• [RECORDS FOR PROCESSING]:

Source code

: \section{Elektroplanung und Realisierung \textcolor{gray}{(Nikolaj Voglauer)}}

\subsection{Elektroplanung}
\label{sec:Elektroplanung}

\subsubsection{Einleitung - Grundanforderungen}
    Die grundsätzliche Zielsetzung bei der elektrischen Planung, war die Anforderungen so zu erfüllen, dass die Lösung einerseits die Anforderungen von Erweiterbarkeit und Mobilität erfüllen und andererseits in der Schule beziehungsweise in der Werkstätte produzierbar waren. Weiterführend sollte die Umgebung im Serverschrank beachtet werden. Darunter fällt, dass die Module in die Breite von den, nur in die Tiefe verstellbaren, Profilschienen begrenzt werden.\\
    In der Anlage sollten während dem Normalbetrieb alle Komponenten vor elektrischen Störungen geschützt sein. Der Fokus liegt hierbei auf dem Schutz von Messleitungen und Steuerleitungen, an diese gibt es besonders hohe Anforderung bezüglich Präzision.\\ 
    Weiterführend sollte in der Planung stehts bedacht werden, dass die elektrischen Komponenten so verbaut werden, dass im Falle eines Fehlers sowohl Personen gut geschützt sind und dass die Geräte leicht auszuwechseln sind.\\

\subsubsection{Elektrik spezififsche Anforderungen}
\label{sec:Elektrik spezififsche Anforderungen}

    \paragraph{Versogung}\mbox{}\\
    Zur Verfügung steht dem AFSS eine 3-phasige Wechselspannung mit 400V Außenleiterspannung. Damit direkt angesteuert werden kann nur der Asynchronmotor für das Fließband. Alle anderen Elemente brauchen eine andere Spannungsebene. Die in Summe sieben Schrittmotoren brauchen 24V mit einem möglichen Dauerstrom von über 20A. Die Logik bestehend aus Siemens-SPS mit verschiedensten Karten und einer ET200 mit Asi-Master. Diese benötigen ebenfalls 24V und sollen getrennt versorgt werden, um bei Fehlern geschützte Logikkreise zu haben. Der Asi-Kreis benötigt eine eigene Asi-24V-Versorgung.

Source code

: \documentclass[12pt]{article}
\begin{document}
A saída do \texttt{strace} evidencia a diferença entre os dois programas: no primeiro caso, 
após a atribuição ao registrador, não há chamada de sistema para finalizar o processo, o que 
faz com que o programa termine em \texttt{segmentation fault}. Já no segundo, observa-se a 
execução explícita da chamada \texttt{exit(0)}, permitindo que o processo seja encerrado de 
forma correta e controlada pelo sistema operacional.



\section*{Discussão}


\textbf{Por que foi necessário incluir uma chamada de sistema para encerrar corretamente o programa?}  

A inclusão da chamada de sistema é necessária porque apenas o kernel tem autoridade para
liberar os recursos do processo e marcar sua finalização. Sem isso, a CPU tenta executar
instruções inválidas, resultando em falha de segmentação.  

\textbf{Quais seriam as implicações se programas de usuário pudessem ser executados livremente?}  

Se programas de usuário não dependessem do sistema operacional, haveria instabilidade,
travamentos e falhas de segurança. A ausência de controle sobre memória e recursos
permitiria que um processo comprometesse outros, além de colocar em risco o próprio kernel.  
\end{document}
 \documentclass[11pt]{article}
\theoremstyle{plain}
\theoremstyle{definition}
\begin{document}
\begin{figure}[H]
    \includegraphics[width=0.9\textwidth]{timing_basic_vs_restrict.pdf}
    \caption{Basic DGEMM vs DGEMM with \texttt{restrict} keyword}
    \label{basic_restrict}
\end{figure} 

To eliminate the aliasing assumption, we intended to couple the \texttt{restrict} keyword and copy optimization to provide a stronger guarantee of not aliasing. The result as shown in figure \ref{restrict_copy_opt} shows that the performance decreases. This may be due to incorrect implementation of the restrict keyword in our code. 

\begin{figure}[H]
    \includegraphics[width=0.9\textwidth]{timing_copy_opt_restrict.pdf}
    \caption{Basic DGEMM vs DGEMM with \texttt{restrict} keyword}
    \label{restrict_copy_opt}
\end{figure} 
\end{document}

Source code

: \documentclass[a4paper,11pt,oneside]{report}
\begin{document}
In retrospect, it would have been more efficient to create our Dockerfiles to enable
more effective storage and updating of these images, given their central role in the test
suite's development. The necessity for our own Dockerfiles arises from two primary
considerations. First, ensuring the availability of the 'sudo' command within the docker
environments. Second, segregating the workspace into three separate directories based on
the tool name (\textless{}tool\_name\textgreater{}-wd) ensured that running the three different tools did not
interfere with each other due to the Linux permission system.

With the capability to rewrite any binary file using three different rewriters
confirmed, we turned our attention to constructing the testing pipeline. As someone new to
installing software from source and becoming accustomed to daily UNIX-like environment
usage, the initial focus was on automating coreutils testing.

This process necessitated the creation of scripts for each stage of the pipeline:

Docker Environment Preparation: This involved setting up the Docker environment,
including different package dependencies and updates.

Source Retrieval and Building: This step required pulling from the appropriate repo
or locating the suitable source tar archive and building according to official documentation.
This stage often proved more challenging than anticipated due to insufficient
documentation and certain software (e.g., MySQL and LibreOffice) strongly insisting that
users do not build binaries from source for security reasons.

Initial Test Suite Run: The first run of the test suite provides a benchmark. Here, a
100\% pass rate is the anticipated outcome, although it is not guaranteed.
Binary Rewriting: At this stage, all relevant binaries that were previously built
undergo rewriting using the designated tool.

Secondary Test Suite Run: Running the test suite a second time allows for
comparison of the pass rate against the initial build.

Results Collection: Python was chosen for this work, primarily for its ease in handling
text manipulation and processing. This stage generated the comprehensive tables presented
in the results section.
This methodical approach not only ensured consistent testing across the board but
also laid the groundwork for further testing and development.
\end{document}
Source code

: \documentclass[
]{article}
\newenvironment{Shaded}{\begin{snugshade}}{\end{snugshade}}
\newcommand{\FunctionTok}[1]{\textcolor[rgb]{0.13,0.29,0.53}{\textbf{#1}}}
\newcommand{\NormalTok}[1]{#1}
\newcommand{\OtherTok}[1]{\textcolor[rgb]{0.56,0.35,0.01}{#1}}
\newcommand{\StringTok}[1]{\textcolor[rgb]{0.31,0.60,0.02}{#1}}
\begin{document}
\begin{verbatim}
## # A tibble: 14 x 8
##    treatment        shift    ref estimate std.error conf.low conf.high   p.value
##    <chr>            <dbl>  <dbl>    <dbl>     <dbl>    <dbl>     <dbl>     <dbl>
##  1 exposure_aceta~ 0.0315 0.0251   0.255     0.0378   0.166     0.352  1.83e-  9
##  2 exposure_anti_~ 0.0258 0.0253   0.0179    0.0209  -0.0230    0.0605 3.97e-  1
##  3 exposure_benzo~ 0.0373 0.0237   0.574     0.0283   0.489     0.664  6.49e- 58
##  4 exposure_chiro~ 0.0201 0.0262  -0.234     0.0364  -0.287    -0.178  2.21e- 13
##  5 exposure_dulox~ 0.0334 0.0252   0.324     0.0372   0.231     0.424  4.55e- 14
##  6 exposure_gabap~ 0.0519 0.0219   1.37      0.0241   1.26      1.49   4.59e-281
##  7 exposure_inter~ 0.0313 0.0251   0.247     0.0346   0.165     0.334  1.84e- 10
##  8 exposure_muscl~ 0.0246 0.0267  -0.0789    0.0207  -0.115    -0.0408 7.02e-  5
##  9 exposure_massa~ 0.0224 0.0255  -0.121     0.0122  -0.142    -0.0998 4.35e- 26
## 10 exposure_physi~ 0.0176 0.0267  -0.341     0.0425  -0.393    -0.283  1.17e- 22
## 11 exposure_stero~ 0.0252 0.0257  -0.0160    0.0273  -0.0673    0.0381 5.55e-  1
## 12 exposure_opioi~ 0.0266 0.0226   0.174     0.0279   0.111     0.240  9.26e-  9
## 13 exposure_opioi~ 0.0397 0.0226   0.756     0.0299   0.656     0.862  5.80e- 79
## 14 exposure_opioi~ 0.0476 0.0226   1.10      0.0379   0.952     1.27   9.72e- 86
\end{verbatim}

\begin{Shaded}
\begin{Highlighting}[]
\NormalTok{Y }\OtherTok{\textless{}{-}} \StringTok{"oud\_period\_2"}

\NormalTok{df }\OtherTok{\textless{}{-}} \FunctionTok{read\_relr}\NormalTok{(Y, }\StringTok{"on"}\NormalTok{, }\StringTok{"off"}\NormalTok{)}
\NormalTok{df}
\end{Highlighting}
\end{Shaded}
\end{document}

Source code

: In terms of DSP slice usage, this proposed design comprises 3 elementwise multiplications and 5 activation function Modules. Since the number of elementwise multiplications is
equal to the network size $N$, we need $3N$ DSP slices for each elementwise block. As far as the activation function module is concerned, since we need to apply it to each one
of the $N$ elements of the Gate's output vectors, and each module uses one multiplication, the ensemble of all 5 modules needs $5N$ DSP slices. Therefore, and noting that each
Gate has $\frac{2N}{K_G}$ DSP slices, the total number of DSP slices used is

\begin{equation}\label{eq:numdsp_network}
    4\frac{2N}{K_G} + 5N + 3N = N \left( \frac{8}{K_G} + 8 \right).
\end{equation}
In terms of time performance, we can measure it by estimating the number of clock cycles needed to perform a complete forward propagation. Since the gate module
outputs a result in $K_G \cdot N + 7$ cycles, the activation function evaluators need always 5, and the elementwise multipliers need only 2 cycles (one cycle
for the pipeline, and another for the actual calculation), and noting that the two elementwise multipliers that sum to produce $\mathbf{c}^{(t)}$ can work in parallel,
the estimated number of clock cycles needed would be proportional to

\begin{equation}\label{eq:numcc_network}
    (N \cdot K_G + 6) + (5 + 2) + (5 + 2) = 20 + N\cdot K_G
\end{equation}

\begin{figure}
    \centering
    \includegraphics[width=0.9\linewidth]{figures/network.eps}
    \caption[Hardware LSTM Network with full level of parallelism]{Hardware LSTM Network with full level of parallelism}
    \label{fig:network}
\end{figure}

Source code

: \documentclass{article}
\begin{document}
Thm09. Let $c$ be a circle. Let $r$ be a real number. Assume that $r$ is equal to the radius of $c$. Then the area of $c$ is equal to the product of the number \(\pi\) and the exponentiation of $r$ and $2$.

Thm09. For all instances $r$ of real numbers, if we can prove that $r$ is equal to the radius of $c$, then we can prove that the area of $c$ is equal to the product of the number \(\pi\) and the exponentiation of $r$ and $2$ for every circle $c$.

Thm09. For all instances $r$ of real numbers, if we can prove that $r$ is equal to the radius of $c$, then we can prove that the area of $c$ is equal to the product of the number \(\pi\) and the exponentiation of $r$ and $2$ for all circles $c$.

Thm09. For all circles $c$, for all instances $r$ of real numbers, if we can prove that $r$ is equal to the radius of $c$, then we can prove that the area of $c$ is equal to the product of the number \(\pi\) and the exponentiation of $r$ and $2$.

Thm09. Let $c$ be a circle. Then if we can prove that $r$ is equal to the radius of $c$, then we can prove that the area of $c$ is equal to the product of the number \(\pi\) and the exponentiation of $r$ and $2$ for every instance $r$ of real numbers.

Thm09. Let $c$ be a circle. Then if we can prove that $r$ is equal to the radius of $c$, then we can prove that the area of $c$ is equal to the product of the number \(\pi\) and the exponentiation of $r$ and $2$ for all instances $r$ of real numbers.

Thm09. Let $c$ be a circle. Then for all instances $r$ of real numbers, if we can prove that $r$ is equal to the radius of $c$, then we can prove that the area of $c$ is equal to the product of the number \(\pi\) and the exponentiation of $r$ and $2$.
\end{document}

• [THE TASK]:
Report the total of lines above containing the string "using", and write nothing besides it.

• [RESPONSE BOX]:
2